Les fortes pressions sur les prix au cours de cette année ont été localisées principalement au niveau de fonctions «articles d’habillement», «logement», «produits alimentaires», «santé», «restaurant et hôtel» et «boissons alcoolisées, tabac et stupéfiants», lesquelles ont renseignées des variations respectivement de 52,04%, 50,12%, 48,26%, 46,92% et 43,13%.

« La hausse du niveau de prix en 2017, s’explique par celle de prix importés, essentiellement céréaliers, les pénuries dans certaines villes, la dépréciation de la monnaie nationale ainsi que les déficits publics infra mensuels au premier semestre. A ceci s’ajoutent les anticipations des agents économiques quant aux perspectives défavorables », commentent les Experts de la BCC dans le Rapport de la Politique monétaire de 2017.

En effet, l’évolution de l’inflation en 2017 se subdivise en deux phases.

La première, de janvier au mois de juillet, a été caractérisée par une accélération du rythme de formation des prix intérieurs avec un taux moyen mensuel de 3,9%. Cette évolution a été induite par la forte dépréciation de la monnaie nationale, couplée aux anticipations des agents économiques.

La seconde, à partir du mois d’août à décembre, a été marquée par la décélération de l’inflation consécutive à des mesures de stabilisation prises par le Gouvernement et la Banque Centrale.

Dans un contexte de poursuite des mesures de riposte du Gouvernement et de la BCC, indique le Rapport, le rythme de formations des prix devrait connaitre une décélération en 2018 et 2019, pour conforter la reprise de l’activité économique observée depuis 2017. Si à court terme, la Banque centrale anticipe une inflation de 28,5% en 2018 et 18,2% en 2019,  à moyen terme, il est fixé, de manière explicite, un objectif d’inflation de 7% pour ancrer les anticipations des ménages et des agents économiques.

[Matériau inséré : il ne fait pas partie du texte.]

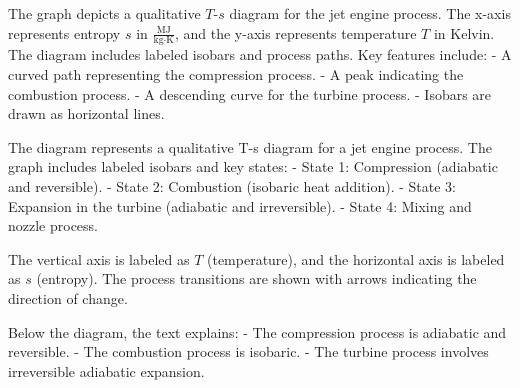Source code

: The graph depicts a qualitative \( T \)-\( s \) diagram for the jet engine process. The x-axis represents entropy \( s \) in \( \frac{\text{MJ}}{\text{kg·K}} \), and the y-axis represents temperature \( T \) in Kelvin. The diagram includes labeled isobars and process paths. Key features include:  
- A curved path representing the compression process.  
- A peak indicating the combustion process.  
- A descending curve for the turbine process.  
- Isobars are drawn as horizontal lines.

The diagram represents a qualitative T-s diagram for a jet engine process. The graph includes labeled isobars and key states:  
- State 1: Compression (adiabatic and reversible).  
- State 2: Combustion (isobaric heat addition).  
- State 3: Expansion in the turbine (adiabatic and irreversible).  
- State 4: Mixing and nozzle process.  

The vertical axis is labeled as \( T \) (temperature), and the horizontal axis is labeled as \( s \) (entropy). The process transitions are shown with arrows indicating the direction of change.  

Below the diagram, the text explains:  
- The compression process is adiabatic and reversible.  
- The combustion process is isobaric.  
- The turbine process involves irreversible adiabatic expansion.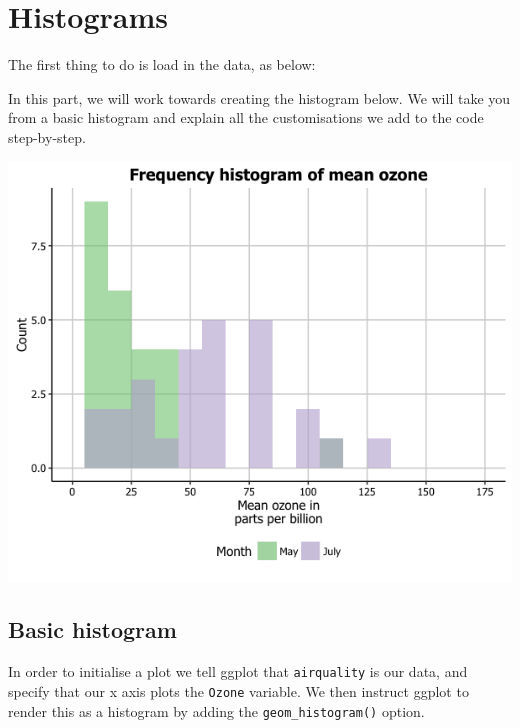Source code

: \chapter{Histograms}\label{histograms}

The first thing to do is load in the data, as below:

\begin{Shaded}
\begin{Highlighting}[]
\NormalTok{(} \NormalTok{())}

\end{Highlighting}
\end{Shaded}

In this part, we will work towards creating the histogram below. We will
take you from a basic histogram and explain all the customisations we
add to the code step-by-step.

\begin{center}\includegraphics[width=0.55\linewidth]{0_all_posts_pdf/histogram_final-1} \end{center}

\section{Basic histogram}\label{basic-histogram}

In order to initialise a plot we tell ggplot that \texttt{airquality} is
our data, and specify that our x axis plots the \texttt{Ozone} variable.
We then instruct ggplot to render this as a histogram by adding the
\texttt{geom\_histogram()} option.

\begin{Shaded}
\begin{Highlighting}[]
\StringTok{ }\NormalTok{(} \StringTok{ }\NormalTok{()}
\end{Highlighting}
\end{Shaded}

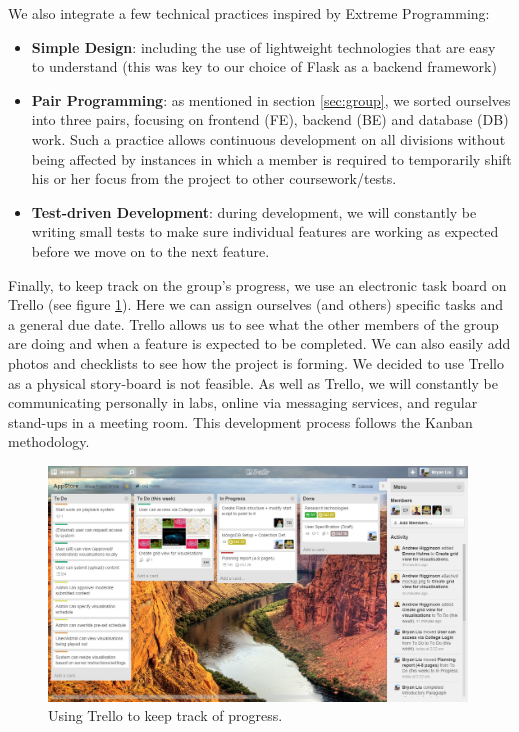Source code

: \documentclass[a4paper]{article}
\begin{document}
We also integrate a few technical practices inspired by Extreme Programming:
\begin{itemize}
  \item \textbf{Simple Design}: including the use of lightweight technologies that are easy to understand (this was key to our choice of Flask as a backend framework)
  \item \textbf{Pair Programming}: as mentioned in section \ref{sec:group}, we sorted
        ourselves into three pairs, focusing on frontend (FE), backend (BE) and database (DB) work.
        Such a practice allows continuous development on all divisions without
        being affected by instances in which a member is required to temporarily shift his or her
        focus from the project to other coursework/tests.
  \item \textbf{Test-driven Development}: during development, we will constantly be writing small tests to make sure individual features are working as expected before we move on to the next feature.

\end{itemize} 

Finally, to keep track on the group's progress, we use an electronic task
board on Trello (see figure \ref{fig:trello}). Here we can assign ourselves (and others) specific tasks and a general due date. Trello allows us to see what the other members of the group are doing and when a feature is expected to be completed. We can also easily add photos and checklists to see how the project is forming. We decided to use Trello as a physical story-board is not feasible. As well as Trello, we will constantly be communicating personally in labs, online via messaging services, and regular stand-ups in a meeting room. This development process follows the Kanban methodology.

\begin{figure}[ht]
  \centering
    \includegraphics[width = 0.99\textwidth]{./planning/trello.jpg}
   
  \caption{Using Trello to keep track of progress.}
  \label{fig:trello}
\end{figure}
\end{document}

« Au courant de l’année de 2018, il est prévu, une décélération des prix à la consommation au niveau des marchés des biens et services consécutivement aux effets attendu de la poursuite de l’exécution des dépenses sur base caisse, de l’arrêt du financement monétaire du déficit budgétaire du Gouvernement, dans un contexte de neutralisation des excès de la liquidité au sein de l’économie. En glissement annuel, l’inflation passerait de 40,3% à 28,5% de janvier à décembre 2018 », précisent les Experts de la Banque centrale du Congo.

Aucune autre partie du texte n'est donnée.